**THE PROBLEM:**
With "archivo" as the search word, show every line of the material that has it.

**RECORDS FOR THE EXERCISE:**
────────
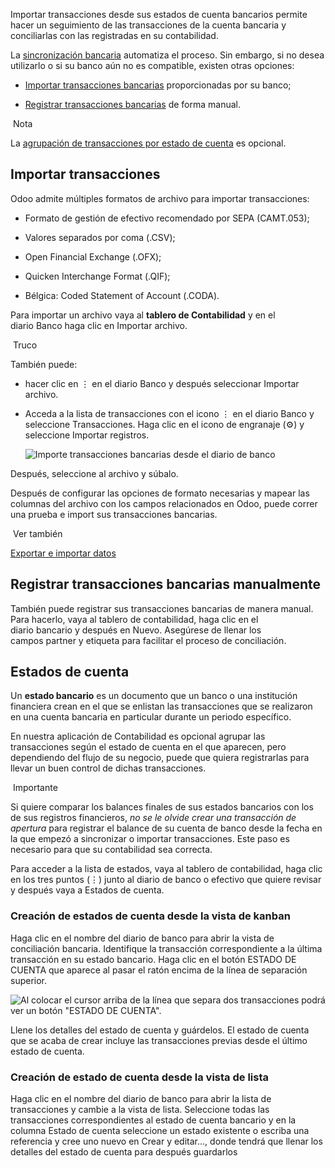 Importar transacciones desde sus estados de cuenta bancarios permite hacer un seguimiento de las transacciones de la cuenta bancaria y conciliarlas con las registradas en su contabilidad.

La [sincronización bancaria](https://www.odoo.com/documentation/17.0/es/applications/finance/accounting/bank/bank_synchronization.html) automatiza el proceso. Sin embargo, si no desea utilizarlo o si su banco aún no es compatible, existen otras opciones:

- [Importar transacciones bancarias](https://www.odoo.com/documentation/17.0/es/applications/finance/accounting/bank/transactions.html#transactions-import) proporcionadas por su banco;
    
- [Registrar transacciones bancarias](https://www.odoo.com/documentation/17.0/es/applications/finance/accounting/bank/transactions.html#transactions-register) de forma manual.
    

 Nota

La [agrupación de transacciones por estado de cuenta](https://www.odoo.com/documentation/17.0/es/applications/finance/accounting/bank/transactions.html#transactions-statements) es opcional.

## Importar transacciones[](https://www.odoo.com/documentation/17.0/es/applications/finance/accounting/bank/transactions.html#import-transactions "Enlazar permanentemente con este título")

Odoo admite múltiples formatos de archivo para importar transacciones:

- Formato de gestión de efectivo recomendado por SEPA (CAMT.053);
    
- Valores separados por coma (.CSV);
    
- Open Financial Exchange (.OFX);
    
- Quicken Interchange Format (.QIF);
    
- Bélgica: Coded Statement of Account (.CODA).
    

Para importar un archivo vaya al **tablero de Contabilidad** y en el diario Banco haga clic en Importar archivo.

 Truco

También puede:

- hacer clic en ⋮ en el diario Banco y después seleccionar Importar archivo.
    
- Acceda a la lista de transacciones con el icono ⋮ en el diario Banco y seleccione Transacciones. Haga clic en el icono de engranaje (⚙) y seleccione Importar registros.
    
    ![Importe transacciones bancarias desde el diario de banco](https://www.odoo.com/documentation/17.0/es/_images/import-transactions.png)
    

Después, seleccione al archivo y súbalo.

Después de configurar las opciones de formato necesarias y mapear las columnas del archivo con los campos relacionados en Odoo, puede correr una prueba e import sus transacciones bancarias.

 Ver también

[Exportar e importar datos](https://www.odoo.com/documentation/17.0/es/applications/essentials/export_import_data.html)

## Registrar transacciones bancarias manualmente[](https://www.odoo.com/documentation/17.0/es/applications/finance/accounting/bank/transactions.html#register-bank-transactions-manually "Enlazar permanentemente con este título")

También puede registrar sus transacciones bancarias de manera manual. Para hacerlo, vaya al tablero de contabilidad, haga clic en el diario bancario y después en Nuevo. Asegúrese de llenar los campos partner y etiqueta para facilitar el proceso de conciliación.

## Estados de cuenta[](https://www.odoo.com/documentation/17.0/es/applications/finance/accounting/bank/transactions.html#statements "Enlazar permanentemente con este título")

Un **estado bancario** es un documento que un banco o una institución financiera crean en el que se enlistan las transacciones que se realizaron en una cuenta bancaria en particular durante un periodo específico.

En nuestra aplicación de Contabilidad es opcional agrupar las transacciones según el estado de cuenta en el que aparecen, pero dependiendo del flujo de su negocio, puede que quiera registrarlas para llevar un buen control de dichas transacciones.

 Importante

Si quiere comparar los balances finales de sus estados bancarios con los de sus registros financieros, _no se le olvide crear una transacción de apertura_ para registrar el balance de su cuenta de banco desde la fecha en la que empezó a sincronizar o importar transacciones. Este paso es necesario para que su contabilidad sea correcta.

Para acceder a la lista de estados, vaya al tablero de contabilidad, haga clic en los tres puntos (⋮) junto al diario de banco o efectivo que quiere revisar y después vaya a Estados de cuenta.

### Creación de estados de cuenta desde la vista de kanban[](https://www.odoo.com/documentation/17.0/es/applications/finance/accounting/bank/transactions.html#statement-creation-from-the-kanban-view "Enlazar permanentemente con este título")

Haga clic en el nombre del diario de banco para abrir la vista de conciliación bancaria. Identifique la transacción correspondiente a la última transacción en su estado bancario. Haga clic en el botón ESTADO DE CUENTA que aparece al pasar el ratón encima de la línea de separación superior.

![Al colocar el cursor arriba de la línea que separa dos transacciones podrá ver un botón "ESTADO DE CUENTA".](https://www.odoo.com/documentation/17.0/es/_images/statements-kanban.png)

Llene los detalles del estado de cuenta y guárdelos. El estado de cuenta que se acaba de crear incluye las transacciones previas desde el último estado de cuenta.

### Creación de estado de cuenta desde la vista de lista[](https://www.odoo.com/documentation/17.0/es/applications/finance/accounting/bank/transactions.html#statement-creation-from-the-list-view "Enlazar permanentemente con este título")

Haga clic en el nombre del diario de banco para abrir la lista de transacciones y cambie a la vista de lista. Seleccione todas las transacciones correspondientes al estado de cuenta bancario y en la columna Estado de cuenta seleccione un estado existente o escriba una referencia y cree uno nuevo en Crear y editar…, donde tendrá que llenar los detalles del estado de cuenta para después guardarlos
────────
**ANSWER TO THE EXERCISE:**
Odoo admite múltiples formatos de archivo para importar transacciones:
Para importar un archivo vaya al **tablero de Contabilidad** y en el diario Banco haga clic en Importar archivo.
- hacer clic en ⋮ en el diario Banco y después seleccionar Importar archivo.
Después, seleccione al archivo y súbalo.
Después de configurar las opciones de formato necesarias y mapear las columnas del archivo con los campos relacionados en Odoo, puede correr una prueba e import sus transacciones bancarias.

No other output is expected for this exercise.